> _DIRECTIONS_: Check every line of the data and copy the ones where "theoremstyle" appears.

** INFORMATION GIVEN follows **

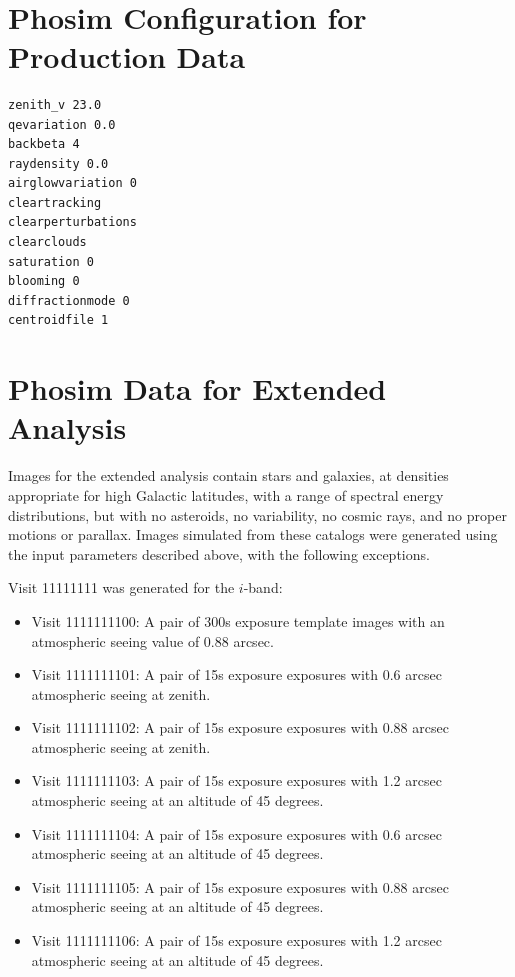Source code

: \documentclass[prd, nofootinbib, floatfix, 11pt,tightenlines,times]{article}
\begin{document}
\begin{figure}%
\captionsetup[subfloat]{labelformat=empty}
\centering
{}
\\
%
%
%
\caption{}
\label{fig-fp_v_thresh}
\end{figure}

\clearpage 
\begin{appendices}
\section{Phosim Configuration for Production Data \label{sec-phosim}}
\begin{verbatim}
zenith_v 23.0
qevariation 0.0
backbeta 4
raydensity 0.0
airglowvariation 0
cleartracking
clearperturbations
clearclouds
saturation 0
blooming 0
diffractionmode 0
centroidfile 1
\end{verbatim}

\section{Phosim Data for Extended Analysis \label{sec-phosimextend}}

Images for the extended analysis contain stars and galaxies, at
densities appropriate for high Galactic latitudes, with a range of
spectral energy distributions, but with no asteroids, no variability,
no cosmic rays, and no proper motions or parallax.  Images simulated
from these catalogs were generated using the input parameters
described above, with the following exceptions.

Visit 11111111 was generated for the $i$-band:
\begin{itemize}
\item Visit 1111111100: A pair of 300s exposure template images with
  an atmospheric seeing value of 0.88 arcsec.
\item Visit 1111111101: A pair of 15s exposure exposures with 0.6
arcsec atmospheric seeing at zenith.
\item Visit 1111111102: A pair of 15s exposure exposures with 0.88
arcsec atmospheric seeing at zenith.
\item Visit 1111111103: A pair of 15s exposure exposures with 1.2
arcsec atmospheric seeing at an altitude of 45 degrees.
\item Visit 1111111104: A pair of 15s exposure exposures with 0.6
arcsec atmospheric seeing at an altitude of 45 degrees.
\item Visit 1111111105: A pair of 15s exposure exposures with 0.88
arcsec atmospheric seeing at an altitude of 45 degrees.
\item Visit 1111111106: A pair of 15s exposure exposures with 1.2
arcsec atmospheric seeing at an altitude of 45 degrees.
\end{itemize}


\end{appendices}
\end{document}
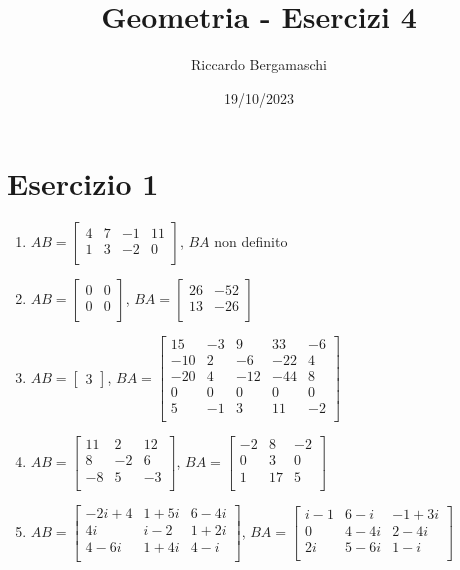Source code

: \documentclass{article}
\title{Geometria - Esercizi 4}
\author{Riccardo Bergamaschi}
\date{19/10/2023}
\begin{document}
\maketitle
\section*{Esercizio 1}
\begin{enumerate}
    \item $AB=\begin{bmatrix}
        4 & 7 & -1 & 11 \\
        1 & 3 & -2 & 0 \\
    \end{bmatrix}$, $BA$ non definito
    \item $AB=\begin{bmatrix}
        0 & 0 \\
        0 & 0 \\
    \end{bmatrix}$, $BA=\begin{bmatrix}
        26 & -52 \\
        13 & -26 \\
    \end{bmatrix}$
    \item $AB=\begin{bmatrix}3\end{bmatrix}$, $BA=\begin{bmatrix}
        15 & -3 & 9 & 33 & -6 \\
        -10 & 2 & -6 & -22 & 4 \\
        -20 & 4 & -12 & -44 & 8 \\
        0 & 0 & 0 & 0 & 0 \\
        5 & -1 & 3 & 11 & -2 \\
    \end{bmatrix}$
    \item $AB=\begin{bmatrix}
        11 & 2 & 12 \\
        8 & -2 & 6 \\
        -8 & 5 & -3 \\
    \end{bmatrix}$, $BA=\begin{bmatrix}
        -2 & 8 & -2 \\
        0 & 3 & 0 \\
        1 & 17 & 5 \\
    \end{bmatrix}$
    \item $AB=\begin{bmatrix}
        -2i+4 & 1+5i & 6-4i \\
        4i & i-2 & 1+2i \\
        4-6i & 1+4i & 4-i \\
    \end{bmatrix}$, $BA=\begin{bmatrix}
        i-1 & 6-i & -1+3i \\
        0 & 4-4i & 2-4i \\
        2i & 5-6i & 1-i \\
    \end{bmatrix}$
\end{enumerate}
\end{document}
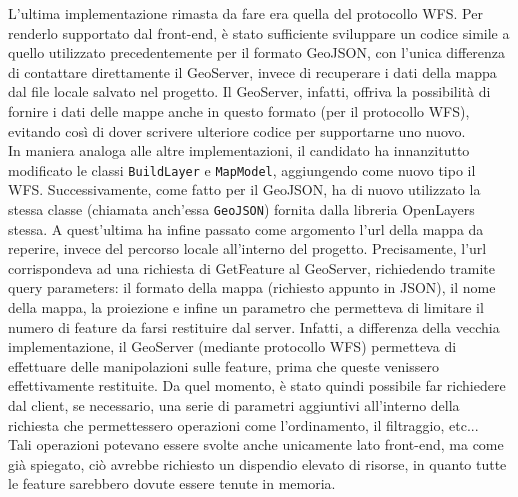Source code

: L'ultima implementazione rimasta da fare era quella del protocollo WFS. Per renderlo supportato dal front-end, è stato sufficiente sviluppare un codice simile a quello utilizzato precedentemente per il formato GeoJSON, con l'unica differenza di contattare direttamente il GeoServer, invece di recuperare i dati della mappa dal file locale salvato nel progetto. Il GeoServer, infatti, offriva la possibilità di fornire i dati delle mappe anche in questo formato (per il protocollo WFS), evitando così di dover scrivere ulteriore codice per supportarne uno nuovo.
\\In maniera analoga alle altre implementazioni, il candidato ha innanzitutto modificato le classi \verb|BuildLayer| e \verb|MapModel|, aggiungendo come nuovo tipo il WFS. Successivamente, come fatto per il GeoJSON, ha di nuovo utilizzato la stessa classe (chiamata anch'essa \verb|GeoJSON|) fornita dalla libreria OpenLayers stessa. A quest'ultima ha infine passato come argomento l'url della mappa da reperire, invece del percorso locale all'interno del progetto. Precisamente, l'url corrispondeva ad una richiesta di GetFeature al GeoServer, richiedendo tramite query parameters: il formato della mappa (richiesto appunto in JSON), il nome della mappa, la proiezione e infine un parametro che permetteva di limitare il numero di feature da farsi restituire dal server. Infatti, a differenza della vecchia implementazione, il GeoServer (mediante protocollo WFS) permetteva di effettuare delle manipolazioni sulle feature, prima che queste venissero effettivamente restituite. Da quel momento, è stato quindi possibile far richiedere dal client, se necessario, una serie di parametri aggiuntivi all'interno della richiesta che permettessero operazioni come l'ordinamento, il filtraggio, etc...
\\Tali operazioni potevano essere svolte anche unicamente lato front-end, ma come già spiegato, ciò avrebbe richiesto un dispendio elevato di risorse, in quanto tutte le feature sarebbero dovute essere tenute in memoria.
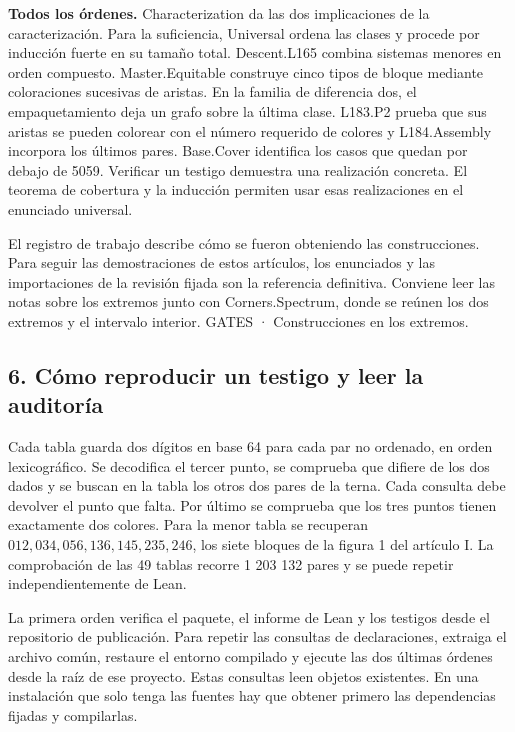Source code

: \documentclass[spanish,11pt,a4paper]{article}
\begin{document}
\textbf{Todos los órdenes.} Characterization da las dos implicaciones de la caracterización. Para la suficiencia, Universal ordena las clases y procede por inducción fuerte en su tamaño total. Descent.L165 combina sistemas menores en orden compuesto. Master.Equitable construye cinco tipos de bloque mediante coloraciones sucesivas de aristas. En la familia de diferencia dos, el empaquetamiento deja un grafo sobre la última clase. L183.P2 prueba que sus aristas se pueden colorear con el número requerido de colores y L184.Assembly incorpora los últimos pares. Base.Cover identifica los casos que quedan por debajo de 5059. Verificar un testigo demuestra una realización concreta. El teorema de cobertura y la inducción permiten usar esas realizaciones en el enunciado universal.

El registro de trabajo describe cómo se fueron obteniendo las construcciones. Para seguir las demostraciones de estos artículos, los enunciados y las importaciones de la revisión fijada son la referencia definitiva. Conviene leer las notas sobre los extremos junto con Corners.Spectrum, donde se reúnen los dos extremos y el intervalo interior. GATES · Construcciones en los extremos.

\subsection{6. Cómo reproducir un testigo y leer la auditoría}\label{cuxf3mo-reproducir-un-testigo-y-leer-la-auditoruxeda}

Cada tabla guarda dos dígitos en base 64 para cada par no ordenado, en orden lexicográfico. Se decodifica el tercer punto, se comprueba que difiere de los dos dados y se buscan en la tabla los otros dos pares de la terna. Cada consulta debe devolver el punto que falta. Por último se comprueba que los tres puntos tienen exactamente dos colores. Para la menor tabla se recuperan \(012,034,056,136,145,235,246\), los siete bloques de la figura 1 del artículo I. La comprobación de las 49 tablas recorre 1 203 132 pares y se puede repetir independientemente de Lean.

La primera orden verifica el paquete, el informe de Lean y los testigos desde el repositorio de publicación. Para repetir las consultas de declaraciones, extraiga el archivo común, restaure el entorno compilado y ejecute las dos últimas órdenes desde la raíz de ese proyecto. Estas consultas leen objetos existentes. En una instalación que solo tenga las fuentes hay que obtener primero las dependencias fijadas y compilarlas.
\end{document}
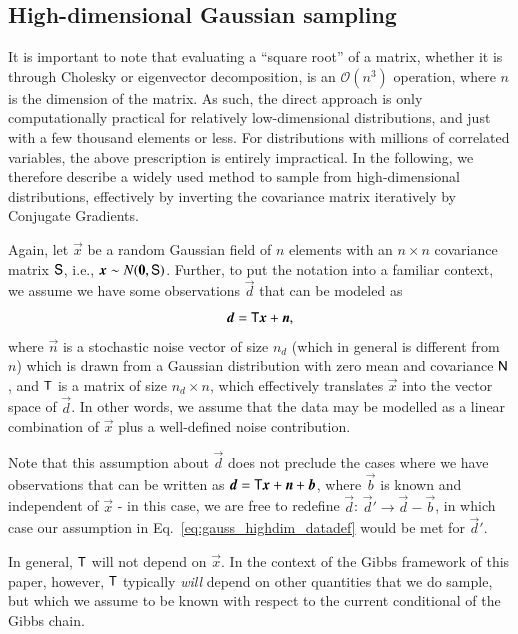 \documentclass[twocolumn]{aa}
\renewcommand{\d}[0]{\vec{d}}
\newcommand{\n}[0]{\vec{n}}
\newcommand{\x}[0]{\vec{x}}
\newcommand{\T}[0]{\tens{T}}
\renewcommand{\b}[0]{\vec{b}}
\newcommand{\N}[0]{\tens{N}}
\renewcommand{\S}[0]{\tens{S}}
\begin{document}
\subsection{High-dimensional Gaussian sampling}
\label{sec:gauss_highdim}

It is important to note that evaluating a ``square root'' of a matrix,
whether it is through Cholesky or eigenvector decomposition, is an
$\mathcal{O}(n^3)$ operation, where $n$ is the dimension of the
matrix. As such, the direct approach is only computationally
practical for relatively low-dimensional distributions, and just with
a few thousand elements or less. For distributions with millions of
correlated variables, the above prescription is entirely
impractical. In the following, we therefore describe a widely used
method to sample from high-dimensional distributions, effectively by
inverting the covariance matrix iteratively by Conjugate Gradients.

Again, let $\x$ be a random Gaussian field of $n$ elements with an
$n\times n$ covariance matrix $\S$, i.e., $\x \sim N(\vec 0,
\S)$. Further, to put the notation into a familiar context, we assume
we have some observations $\d$ that can be modeled as
\begin{equation}
    \d = \T\x + \n,
    \label{eq:gauss_highdim_datadef}
\end{equation}
where $\n$ is a stochastic noise vector of size $n_d$ (which in
general is different from $n$) which is drawn from a Gaussian
distribution with zero mean and covariance $\N$, and $\T$ is a matrix
of size $n_d\times n$, which effectively translates $\x$ into the
vector space of $\d$. In other words, we assume that the data may be
modelled as a linear combination of $\x$ plus a well-defined noise
contribution.

Note that this assumption about $\d$ does not preclude the cases where we have observations that can be written as $\d = \T\x + \n + \b$, where $\b$ is known and independent of $\x$ - in this case, we are free to redefine $\d$: $\d' \rightarrow \d - \b$, in which case our assumption in Eq.~\eqref{eq:gauss_highdim_datadef} would be met for $\d'$.

In general, $\T$ will not depend on $\x$. In the context of the Gibbs
framework of this paper, however, $\T$ typically \emph{will} depend on
other quantities that we do sample, but which we assume to be known
with respect to the current conditional of the Gibbs chain.
\end{document}
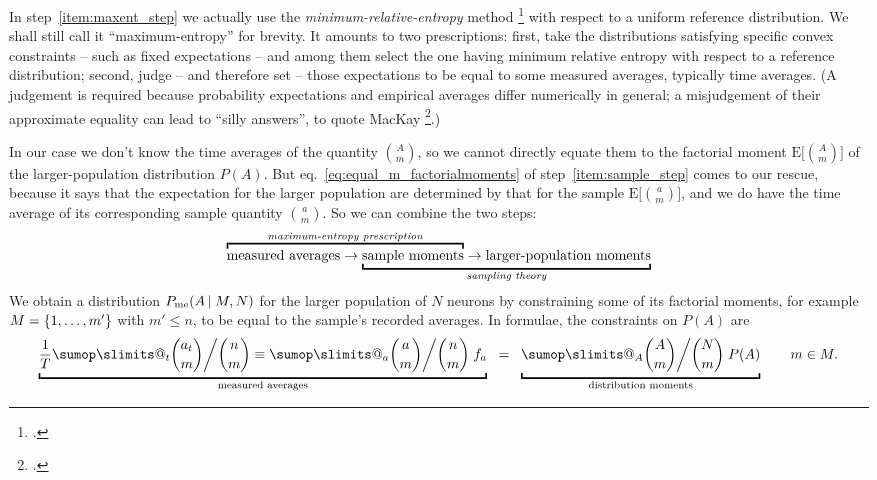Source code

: \documentclass[\ifafour a4paper,12pt,\else a5paper,10pt,\fi%
onecolumn,oneside,article,%
british%
]{memoir}
\makeatletter
\theoremstyle{remark}
\theoremstyle{innote}
\def\sum{\DOTSI\sumop\slimits@}
\newcommand*{\citep}{\footcites}
\renewcommand*{\le}{\leqslant}%
\DeclarePairedDelimiter\set{\{}{\}}
\newcommand*{\E}{\mathrm{E}}
\renewcommand*{\|}{\nonscript\,\vert\nonscript\;\mathopen{}}
\newcommand*{\sect}{\S}%
\newcommand*{\eqn}{eq.}%
\newcommand*{\yAv}{A}
\newcommand*{\yav}{a}
\newcommand*{\yff}{f}
\newcommand*{\ya}{\yav}%
\newcommand*{\yA}{\yAv}%
\newcommand*{\px}{P_{\text{me}}}
\newcommand*{\pxxx}{P}
\makeatother
\begin{document}
\medskip


In step~\ref{item:maxent_step} we actually use the
\emph{minimum-relative-entropy} method
\citep{hobsonetal1973,csiszar1985}[\sect~5.2.2]{sivia1996_r2006} with
respect to a uniform reference distribution. We shall still call it
\enquote{maximum-entropy} for brevity. It amounts to two prescriptions:
first, take the distributions satisfying specific convex constraints --
such as fixed expectations -- and among them select the one having minimum
relative entropy with respect to a reference distribution; second, judge --
and therefore set -- those expectations to be equal to some measured
averages, typically time averages. (A judgement is required because
probability expectations and empirical averages differ numerically in
general; a misjudgement of their approximate equality can lead to
\enquote{silly answers}, to quote MacKay \citep[p.~308]{mackay1995_r2003}.)

In our case we don't know the time averages of the quantity
$\binom{\yA}{m}$, so we cannot directly equate them to the factorial moment
$\E\bigl[\binom{\yA}{m}\bigr]$ of the larger-population distribution
$\pxxx(\yA)$. But \eqn~\eqref{eq:equal_m_factorialmoments} of
step~\ref{item:sample_step} comes to our rescue, because it says that the
expectation for the larger population are determined by that for the sample
$\E\bigl[\binom{\ya}{m}\bigr]$, and we do have the time average of its
corresponding sample quantity $\binom{\ya}{m}$. So we can combine the two
steps:
\begin{equation*}
  \label{eq:chain_prescription_moments}
  \mathrlap{\overbracket{\phantom{\text{measured averages} \rightarrow
        \text{sample moments}}}^{\textit{maximum-entropy prescription}}}
  \text{measured averages} \rightarrow
        \underbracket{\text{sample moments}
  \rightarrow
    \text{larger-population moments}}_{\textit{sampling theory}}
\end{equation*}
We obtain a distribution $\px(\yA \| M, N)$ for the larger population of
$N$ neurons by constraining some of its factorial moments, for example
$M=\set{1,\dotsc,m'}$ with $m'\le n$, to be equal to the sample's recorded
averages. In formulae, the constraints on $\pxxx(\yA)$ are
\begin{equation}
  \label{eq:final_constraint}
  \underbracket{\frac{1}{T}\sum_{t}\binom{\ya_{t}}{m}\bigg/\binom{n}{m}
  \equiv
   \sum_{\ya}
  \binom{\ya}{m}\bigg/  \binom{n}{m} \; \yff_{\ya}}_{\text{measured averages}}
  \mathrel{\;\;=\;\;}
   \underbracket{\sum_{\yA}
     \binom{\yA}{m}\bigg/  \binom{N}{m} \; \pxxx(\yA)}_{\text{distribution moments}}
   \qquad m\in M.
\end{equation}
\smallskip
\end{document}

** End of INFORMATION GIVEN **

> _RESPONSE TO THIS EXERCISE_:
\theoremstyle{remark}
\theoremstyle{innote}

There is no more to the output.